*** RECORDS SHOWN ***

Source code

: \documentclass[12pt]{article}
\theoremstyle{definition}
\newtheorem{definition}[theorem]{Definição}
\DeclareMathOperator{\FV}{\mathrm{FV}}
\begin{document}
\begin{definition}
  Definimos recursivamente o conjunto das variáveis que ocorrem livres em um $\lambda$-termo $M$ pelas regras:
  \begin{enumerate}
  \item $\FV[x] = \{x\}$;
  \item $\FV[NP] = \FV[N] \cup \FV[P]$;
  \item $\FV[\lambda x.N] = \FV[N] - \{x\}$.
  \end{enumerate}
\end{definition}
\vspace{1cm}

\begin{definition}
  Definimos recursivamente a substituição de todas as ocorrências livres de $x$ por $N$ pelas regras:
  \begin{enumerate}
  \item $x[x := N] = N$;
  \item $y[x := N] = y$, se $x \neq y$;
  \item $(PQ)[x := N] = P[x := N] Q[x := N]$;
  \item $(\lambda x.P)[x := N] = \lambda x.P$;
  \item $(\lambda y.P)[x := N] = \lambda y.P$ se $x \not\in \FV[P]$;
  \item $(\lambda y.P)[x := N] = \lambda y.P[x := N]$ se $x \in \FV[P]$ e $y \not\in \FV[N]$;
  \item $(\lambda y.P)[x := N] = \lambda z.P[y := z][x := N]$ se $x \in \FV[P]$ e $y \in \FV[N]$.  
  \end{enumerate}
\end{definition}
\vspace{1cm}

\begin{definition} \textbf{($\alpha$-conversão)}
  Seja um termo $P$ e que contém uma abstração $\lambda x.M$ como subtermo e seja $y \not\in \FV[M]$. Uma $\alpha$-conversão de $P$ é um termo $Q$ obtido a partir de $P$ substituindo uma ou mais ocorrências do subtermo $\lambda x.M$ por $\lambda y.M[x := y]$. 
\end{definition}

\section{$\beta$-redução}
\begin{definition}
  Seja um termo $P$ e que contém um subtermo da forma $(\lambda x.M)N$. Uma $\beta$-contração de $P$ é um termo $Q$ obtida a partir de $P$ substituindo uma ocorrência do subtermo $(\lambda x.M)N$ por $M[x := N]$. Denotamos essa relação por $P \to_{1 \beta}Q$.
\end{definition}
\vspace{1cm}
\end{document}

*** End of RECORDS SHOWN ***

-- TASK DESCRIPTION --
Output the records exactly, including every line.

-- THE COMPLETED TASK --
Source code

: \documentclass[12pt]{article}
\theoremstyle{definition}
\newtheorem{definition}[theorem]{Definição}
\DeclareMathOperator{\FV}{\mathrm{FV}}
\begin{document}
\begin{definition}
  Definimos recursivamente o conjunto das variáveis que ocorrem livres em um $\lambda$-termo $M$ pelas regras:
  \begin{enumerate}
  \item $\FV[x] = \{x\}$;
  \item $\FV[NP] = \FV[N] \cup \FV[P]$;
  \item $\FV[\lambda x.N] = \FV[N] - \{x\}$.
  \end{enumerate}
\end{definition}
\vspace{1cm}

\begin{definition}
  Definimos recursivamente a substituição de todas as ocorrências livres de $x$ por $N$ pelas regras:
  \begin{enumerate}
  \item $x[x := N] = N$;
  \item $y[x := N] = y$, se $x \neq y$;
  \item $(PQ)[x := N] = P[x := N] Q[x := N]$;
  \item $(\lambda x.P)[x := N] = \lambda x.P$;
  \item $(\lambda y.P)[x := N] = \lambda y.P$ se $x \not\in \FV[P]$;
  \item $(\lambda y.P)[x := N] = \lambda y.P[x := N]$ se $x \in \FV[P]$ e $y \not\in \FV[N]$;
  \item $(\lambda y.P)[x := N] = \lambda z.P[y := z][x := N]$ se $x \in \FV[P]$ e $y \in \FV[N]$.  
  \end{enumerate}
\end{definition}
\vspace{1cm}

\begin{definition} \textbf{($\alpha$-conversão)}
  Seja um termo $P$ e que contém uma abstração $\lambda x.M$ como subtermo e seja $y \not\in \FV[M]$. Uma $\alpha$-conversão de $P$ é um termo $Q$ obtido a partir de $P$ substituindo uma ou mais ocorrências do subtermo $\lambda x.M$ por $\lambda y.M[x := y]$. 
\end{definition}

\section{$\beta$-redução}
\begin{definition}
  Seja um termo $P$ e que contém um subtermo da forma $(\lambda x.M)N$. Uma $\beta$-contração de $P$ é um termo $Q$ obtida a partir de $P$ substituindo uma ocorrência do subtermo $(\lambda x.M)N$ por $M[x := N]$. Denotamos essa relação por $P \to_{1 \beta}Q$.
\end{definition}
\vspace{1cm}
\end{document}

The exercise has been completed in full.